Tourexpi
Ryanair has announced that it will discontinue all
flights to and from the Azores from 29 March 2026. According to the airline,
persistently high airport charges set by ANA – the French-owned airport
operator – alongside a lack of intervention by the Portuguese government, have
made continued operations unsustainable. The decision follows a +120%
post-pandemic rise in Portuguese ATC fees and the introduction of a €2 travel
tax, at a time when other EU states are removing such charges to support
capacity growth.
High fees and lack of competition put Azores
connectivity at risk
Ryanair argues that ANA, which faces no domestic
competition, has repeatedly increased airport fees without consequence – in
stark contrast to airports elsewhere in Europe, where charges are being reduced
to stimulate traffic. The airline warns that this approach jeopardises the
connectivity of a remote archipelago reliant on affordable air links.
Ryanair also criticises EU environmental taxation.

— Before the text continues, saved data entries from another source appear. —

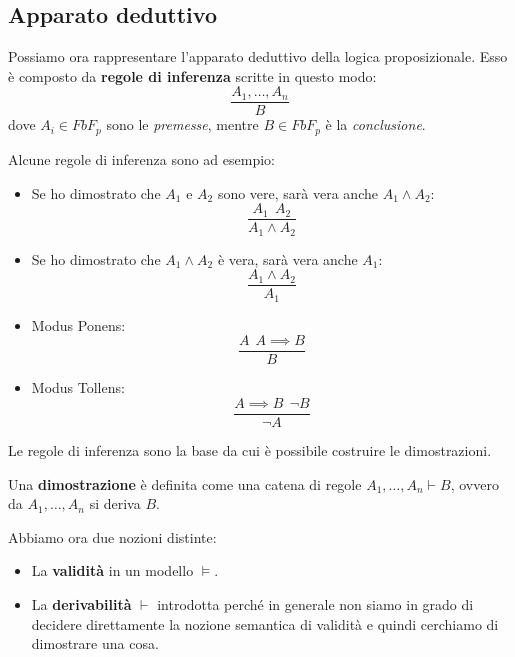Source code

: \subsection{Apparato deduttivo}
Possiamo ora rappresentare l'apparato deduttivo della logica proposizionale. Esso
è composto da \textbf{regole di inferenza} scritte in questo modo:
\begin{equation}
    \frac{A_1, \dots, A_n}{B}
\end{equation}
dove $A_i \in FbF_p$ sono le \textit{premesse}, mentre $B \in FbF_p$ è la
\textit{conclusione}.

Alcune regole di inferenza sono ad esempio:
\begin{itemize}
    \item Se ho dimostrato che $A_1$ e $A_2$ sono vere, sarà vera anche $A_1
              \land A_2$:
          \begin{equation}
              \frac{A_1 \ \ A_2}{A_1 \land A_2}
          \end{equation}
    \item Se ho dimostrato che $A_1 \land A_2$ è vera, sarà vera anche $A_1$:
          \begin{equation}
              \frac{A_1 \land A_2}{A_1}
          \end{equation}
    \item Modus Ponens:
          \begin{equation}
              \frac{A \ \ A \implies B}{B}
          \end{equation}
    \item Modus Tollens:
          \begin{equation}
              \frac{A \implies B \ \ \lnot B}{\lnot A}
          \end{equation}
\end{itemize}
Le regole di inferenza sono la base da cui è possibile costruire le dimostrazioni.
\begin{definizione}
    Una \textbf{dimostrazione} è definita come una catena di regole $A_1, \dots,
        A_n \vdash B$, ovvero da $A_1, \dots, A_n$ si deriva $B$.
\end{definizione}
Abbiamo ora due nozioni distinte:
\begin{itemize}
    \item La \textbf{validità} in un modello $\models$.
    \item La \textbf{derivabilità} $\vdash$ introdotta perché in generale non
          siamo in grado di decidere direttamente la nozione semantica di validità
          e quindi cerchiamo di dimostrare una cosa.
\end{itemize}
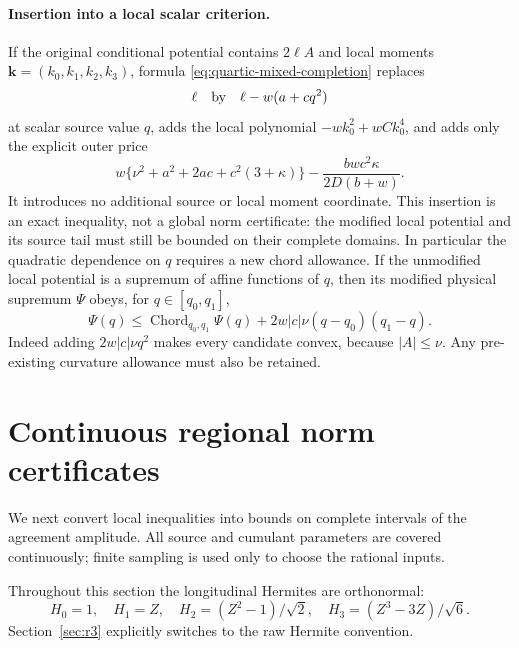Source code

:\documentclass[11pt]{article}
\begin{document}
\paragraph{Insertion into a local scalar criterion.}
If the original conditional potential contains $2\ell A$ and local
moments $\mathbf k=(k_0,k_1,k_2,k_3)$, formula
\eqref{eq:quartic-mixed-completion} replaces
\[
 \ell\quad\hbox{by}\quad\ell-w(a+cq^2)
\]
at scalar source value $q$, adds the local polynomial
$-wk_0^2+wCk_0^4$, and adds only the explicit outer price
\[
 w\{\nu^2+a^2+2ac+c^2(3+\kappa)\}
 -\frac{bw c^2\kappa}{2D(b+w)}.
\]
It introduces no additional source or local moment coordinate.
This insertion is an exact inequality, not a global norm certificate:
the modified local potential and its source tail must still be bounded
on their complete domains.  In particular the quadratic dependence
on $q$ requires a new chord allowance.  If the unmodified local
potential is a supremum of affine functions of $q$, then its modified
physical supremum $\Psi$ obeys, for $q\in[q_0,q_1]$,
\[
 \Psi(q)\leq\operatorname{Chord}_{q_0,q_1}\Psi(q)
       +2w|c|\nu(q-q_0)(q_1-q).
\]
Indeed adding $2w|c|\nu q^2$ makes every candidate convex, because
$|A|\leq\nu$.  Any pre-existing curvature allowance must also be retained.

\section{Continuous regional norm certificates}\label{sec:regional}
We next convert local inequalities into bounds on complete intervals of
the agreement amplitude. All source and cumulant parameters are covered
continuously; finite sampling is used only to choose the rational inputs.

Throughout this section the longitudinal Hermites are orthonormal:
\[
 H_0=1,\quad H_1=Z,\quad H_2=(Z^2-1)/\sqrt2,\quad
 H_3=(Z^3-3Z)/\sqrt6.
\]
Section~\ref{sec:r3} explicitly switches to the raw Hermite convention.
\end{document}
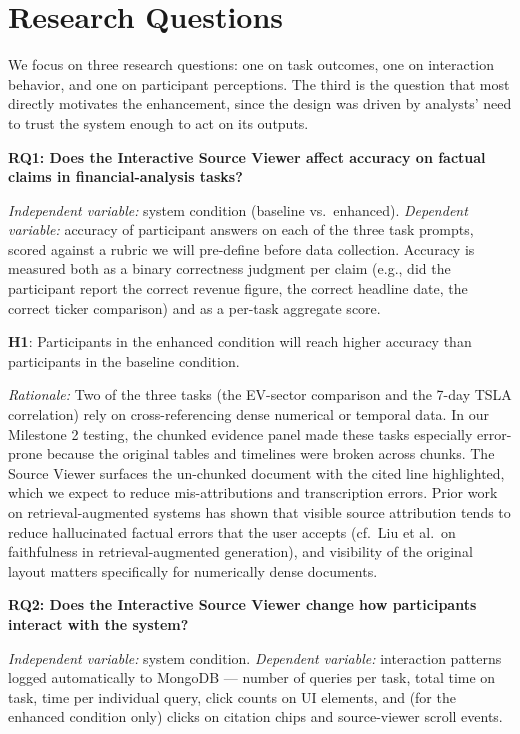 
\section{Research Questions}

We focus on three research questions: one on task outcomes, one on interaction behavior, and one on participant perceptions. The third is the question that most directly motivates the enhancement, since the design was driven by analysts' need to trust the system enough to act on its outputs.

\textbf{RQ1: Does the Interactive Source Viewer affect accuracy on factual claims in financial-analysis tasks?}

\textit{Independent variable:} system condition (baseline vs.\ enhanced). \textit{Dependent variable:} accuracy of participant answers on each of the three task prompts, scored against a rubric we will pre-define before data collection. Accuracy is measured both as a binary correctness judgment per claim (e.g., did the participant report the correct revenue figure, the correct headline date, the correct ticker comparison) and as a per-task aggregate score.

\textbf{H1}: Participants in the enhanced condition will reach higher accuracy than participants in the baseline condition.

\textit{Rationale:} Two of the three tasks (the EV-sector comparison and the 7-day TSLA correlation) rely on cross-referencing dense numerical or temporal data. In our Milestone 2 testing, the chunked evidence panel made these tasks especially error-prone because the original tables and timelines were broken across chunks. The Source Viewer surfaces the un-chunked document with the cited line highlighted, which we expect to reduce mis-attributions and transcription errors. Prior work on retrieval-augmented systems has shown that visible source attribution tends to reduce hallucinated factual errors that the user accepts (cf.~Liu et al.\ on faithfulness in retrieval-augmented generation), and visibility of the original layout matters specifically for numerically dense documents.

\medskip

\textbf{RQ2: Does the Interactive Source Viewer change how participants interact with the system?}

\textit{Independent variable:} system condition. \textit{Dependent variable:} interaction patterns logged automatically to MongoDB --- number of queries per task, total time on task, time per individual query, click counts on UI elements, and (for the enhanced condition only) clicks on citation chips and source-viewer scroll events.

The
current ETS framework applies only to intra-European flights while long-haul
services to the US and Middle East remain exempt, placing additional cost
pressure on carriers serving outermost regions such as the Azores. The
expansion of ETS to cover the islands, while non-EU competitors remain
excluded, further undermines competitiveness.
“No alternative other than to cancel all Azores
flights”
Ryanair CCO Jason McGuinness described the airline’s
position:
“We are disappointed that the French airport monopoly
ANA continues to raise Portuguese airport fees to line its pockets, at the
expense of Portuguese tourism and jobs – particularly on the Portuguese
islands. As a direct result of these rising costs, we have been left with no
alternative other than to cancel all Azores flights from 29 March 2026 onwards
and relocate this capacity to lower cost airports elsewhere in the extensive
Ryanair Group network across Europe.
This loss of low fare connectivity to the Azores is
direct result of the French monopoly airport operator – VINCI – imposing
excessive airport charges across Portugal (which have risen by up to 35% since
Covid) and the anti-competitive enviro taxes imposed by the EU, which exempt
more polluting long haul flights to the US and Middle East, at the expense of
EU remote regions such as the Azores. After 10 years of year-round Ryanair
operations, one of Europe’s most remote regions will now lose direct low-fare flights
to London, Brussels, Lisbon, and Porto due to ANA’s high airport fees and
Portuguese Govt. inaction.”
Loss of routes and capacity
·
The decision will result in:
·
six routes withdrawn, including links to major hubs such as London,
Brussels, Lisbon and Porto
·
approximately 400,000 fewer passengers
per year
·
reduced year-round low-fare connectivity for one of Europe’s most remote
island regions
Ryanair reiterates its call for Portuguese government
action and for EU environmental taxes to be aligned with global standards under
CORSIA to ensure a level playing field for European carriers.